Rendered images with source text:
★ ★ ★
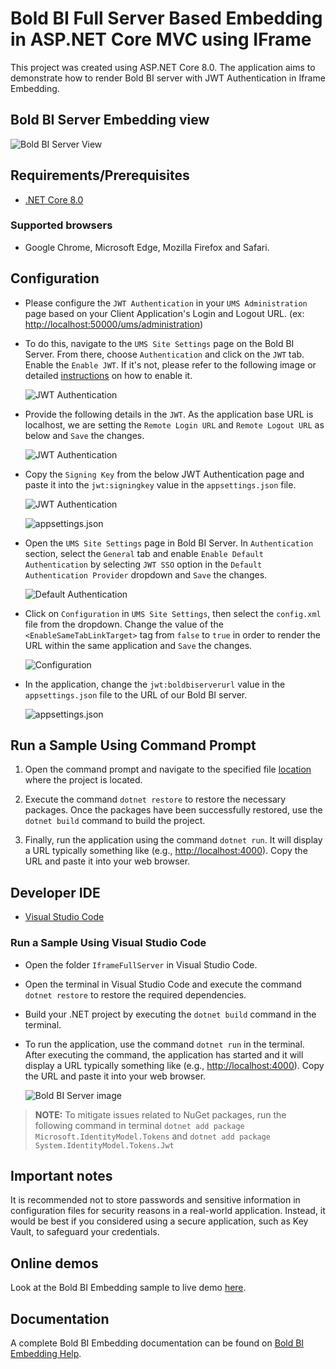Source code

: # Bold BI Full Server Based Embedding in ASP.NET Core MVC using IFrame

This project was created using ASP.NET Core 8.0. The application aims to demonstrate how to render Bold BI server with JWT Authentication in Iframe Embedding.

## Bold BI Server Embedding view

![Bold BI Server View](https://github.com/boldbi/samples/assets/129487075/37e0af6a-bd96-478c-ae91-5948840f257d)

## Requirements/Prerequisites

* [.NET Core 8.0](https://dotnet.microsoft.com/download/dotnet-core)

### Supported browsers
  
* Google Chrome, Microsoft Edge, Mozilla Firefox and Safari.

## Configuration

* Please configure the `JWT Authentication` in your `UMS Administration` page based on your Client Application's Login and Logout URL. (ex: <http://localhost:50000/ums/administration>)
* To do this, navigate to the `UMS Site Settings` page on the Bold BI Server.  From there, choose `Authentication` and click on the `JWT` tab.  Enable the `Enable JWT`.  If it's not, please refer to the following image or detailed [instructions](https://help.boldbi.com/multi-tenancy/site-administration/authentication/json-web-token/#steps-to-configure-jwt-in-bold-bi?utm_source=github&utm_medium=backlinks) on how to enable it.

    ![JWT Authentication](https://github.com/boldbi/samples/assets/129487075/4e90e36d-2eeb-408b-b215-ca48160f5719)

* Provide the following details in the `JWT`.  As the application base URL is localhost, we are setting the `Remote Login URL` and `Remote Logout URL` as below and `Save` the changes.

    ![JWT Authentication](https://github.com/boldbi/samples/assets/129487075/51152a00-c9e6-4b97-9123-c962997e15e4)

* Copy the `Signing Key` from the below JWT Authentication page and paste it into the `jwt:signingkey` value in the `appsettings.json` file.

    ![JWT Authentication](https://github.com/boldbi/samples/assets/129487075/c7d429ee-eb6e-4d3f-aa49-0e9d9bddef91)

    ![appsettings.json](https://github.com/boldbi/samples/assets/129487075/37f439d6-3f58-43b3-807f-b90aeb3e2fbe)

* Open the `UMS Site Settings` page in Bold BI Server.  In `Authentication` section, select the `General` tab and enable `Enable Default Authentication` by selecting `JWT SSO` option in the `Default Authentication Provider` dropdown and `Save` the changes.

    ![Default Authentication](https://github.com/boldbi/samples/assets/129487075/a81894ac-c147-41df-8c97-ed9928d16953)

* Click on `Configuration` in `UMS Site Settings`, then select the `config.xml` file from the dropdown.  Change the value of the `<EnableSameTabLinkTarget>` tag from `false` to `true` in order to render the URL within the same application and `Save` the changes.

    ![Configuration](https://github.com/boldbi/samples/assets/129487075/b3d65c3c-d470-4f53-9983-a35291bb6bfe)

* In the application, change the `jwt:boldbiserverurl` value in the `appsettings.json` file to the URL of our Bold BI server.
  
    ![appsettings.json](https://github.com/boldbi/samples/assets/129487075/efb08c80-ffcc-453e-b216-0949b06b9126)

## Run a Sample Using Command Prompt

  1. Open the command prompt and navigate to the specified file [location](https://github.com/boldbi/samples/tree/master/Scenario%20Based%20Samples/Iframe%20Full%20Server%20Embedding/IframeFullServer) where the project is located.

  2. Execute the command `dotnet restore` to restore the necessary packages. Once the packages have been successfully restored, use the `dotnet build` command to build the project.
  
  3. Finally, run the application using the command `dotnet run`.  It will display a URL typically something like (e.g., <http://localhost:4000>).  Copy the URL and paste it into your web browser.

## Developer IDE

* [Visual Studio Code](https://code.visualstudio.com/download)
  
### Run a Sample Using Visual Studio Code

* Open the folder `IframeFullServer` in Visual Studio Code.
  
* Open the terminal in Visual Studio Code and execute the command `dotnet restore` to restore the required dependencies.

* Build your .NET project by executing the `dotnet build` command in the terminal.

* To run the application, use the command `dotnet run` in the terminal. After executing the command, the application has started and it will display a URL typically something like (e.g., <http://localhost:4000>).  Copy the URL and paste it into your web browser.

    ![Bold BI Server image](https://github.com/boldbi/samples/assets/129487075/37e0af6a-bd96-478c-ae91-5948840f257d)

> **NOTE:** To mitigate issues related to NuGet packages, run the following command in terminal `dotnet add package Microsoft.IdentityModel.Tokens` and `dotnet add package System.IdentityModel.Tokens.Jwt`

## Important notes

It is recommended not to store passwords and sensitive information in configuration files for security reasons in a real-world application. Instead, it would be best if you considered using a secure application, such as Key Vault, to safeguard your credentials.

## Online demos

Look at the Bold BI Embedding sample to live demo [here](https://samples.boldbi.com/embed?utm_source=github&utm_medium=backlinks).

## Documentation

A complete Bold BI Embedding documentation can be found on [Bold BI Embedding Help](https://help.boldbi.com/embedding-options/iframe-embedding?utm_source=github&utm_medium=backlinks).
★ ★ ★
> _WHAT THE EXERCISE ASKS_
Without the pictures, give all of the entries above again exactly.

> _TASK OUTPUT_
Source code

: # Bold BI Full Server Based Embedding in ASP.NET Core MVC using IFrame

This project was created using ASP.NET Core 8.0. The application aims to demonstrate how to render Bold BI server with JWT Authentication in Iframe Embedding.

## Bold BI Server Embedding view

![Bold BI Server View](https://github.com/boldbi/samples/assets/129487075/37e0af6a-bd96-478c-ae91-5948840f257d)

## Requirements/Prerequisites

* [.NET Core 8.0](https://dotnet.microsoft.com/download/dotnet-core)

### Supported browsers
  
* Google Chrome, Microsoft Edge, Mozilla Firefox and Safari.

## Configuration

* Please configure the `JWT Authentication` in your `UMS Administration` page based on your Client Application's Login and Logout URL. (ex: <http://localhost:50000/ums/administration>)
* To do this, navigate to the `UMS Site Settings` page on the Bold BI Server.  From there, choose `Authentication` and click on the `JWT` tab.  Enable the `Enable JWT`.  If it's not, please refer to the following image or detailed [instructions](https://help.boldbi.com/multi-tenancy/site-administration/authentication/json-web-token/#steps-to-configure-jwt-in-bold-bi?utm_source=github&utm_medium=backlinks) on how to enable it.

    ![JWT Authentication](https://github.com/boldbi/samples/assets/129487075/4e90e36d-2eeb-408b-b215-ca48160f5719)

* Provide the following details in the `JWT`.  As the application base URL is localhost, we are setting the `Remote Login URL` and `Remote Logout URL` as below and `Save` the changes.

    ![JWT Authentication](https://github.com/boldbi/samples/assets/129487075/51152a00-c9e6-4b97-9123-c962997e15e4)

* Copy the `Signing Key` from the below JWT Authentication page and paste it into the `jwt:signingkey` value in the `appsettings.json` file.

    ![JWT Authentication](https://github.com/boldbi/samples/assets/129487075/c7d429ee-eb6e-4d3f-aa49-0e9d9bddef91)

    ![appsettings.json](https://github.com/boldbi/samples/assets/129487075/37f439d6-3f58-43b3-807f-b90aeb3e2fbe)

* Open the `UMS Site Settings` page in Bold BI Server.  In `Authentication` section, select the `General` tab and enable `Enable Default Authentication` by selecting `JWT SSO` option in the `Default Authentication Provider` dropdown and `Save` the changes.

    ![Default Authentication](https://github.com/boldbi/samples/assets/129487075/a81894ac-c147-41df-8c97-ed9928d16953)

* Click on `Configuration` in `UMS Site Settings`, then select the `config.xml` file from the dropdown.  Change the value of the `<EnableSameTabLinkTarget>` tag from `false` to `true` in order to render the URL within the same application and `Save` the changes.

    ![Configuration](https://github.com/boldbi/samples/assets/129487075/b3d65c3c-d470-4f53-9983-a35291bb6bfe)

* In the application, change the `jwt:boldbiserverurl` value in the `appsettings.json` file to the URL of our Bold BI server.
  
    ![appsettings.json](https://github.com/boldbi/samples/assets/129487075/efb08c80-ffcc-453e-b216-0949b06b9126)

## Run a Sample Using Command Prompt

  1. Open the command prompt and navigate to the specified file [location](https://github.com/boldbi/samples/tree/master/Scenario%20Based%20Samples/Iframe%20Full%20Server%20Embedding/IframeFullServer) where the project is located.

  2. Execute the command `dotnet restore` to restore the necessary packages. Once the packages have been successfully restored, use the `dotnet build` command to build the project.
  
  3. Finally, run the application using the command `dotnet run`.  It will display a URL typically something like (e.g., <http://localhost:4000>).  Copy the URL and paste it into your web browser.

## Developer IDE

* [Visual Studio Code](https://code.visualstudio.com/download)
  
### Run a Sample Using Visual Studio Code

* Open the folder `IframeFullServer` in Visual Studio Code.
  
* Open the terminal in Visual Studio Code and execute the command `dotnet restore` to restore the required dependencies.

* Build your .NET project by executing the `dotnet build` command in the terminal.

* To run the application, use the command `dotnet run` in the terminal. After executing the command, the application has started and it will display a URL typically something like (e.g., <http://localhost:4000>).  Copy the URL and paste it into your web browser.

    ![Bold BI Server image](https://github.com/boldbi/samples/assets/129487075/37e0af6a-bd96-478c-ae91-5948840f257d)

> **NOTE:** To mitigate issues related to NuGet packages, run the following command in terminal `dotnet add package Microsoft.IdentityModel.Tokens` and `dotnet add package System.IdentityModel.Tokens.Jwt`

## Important notes

It is recommended not to store passwords and sensitive information in configuration files for security reasons in a real-world application. Instead, it would be best if you considered using a secure application, such as Key Vault, to safeguard your credentials.

## Online demos

Look at the Bold BI Embedding sample to live demo [here](https://samples.boldbi.com/embed?utm_source=github&utm_medium=backlinks).

## Documentation

A complete Bold BI Embedding documentation can be found on [Bold BI Embedding Help](https://help.boldbi.com/embedding-options/iframe-embedding?utm_source=github&utm_medium=backlinks).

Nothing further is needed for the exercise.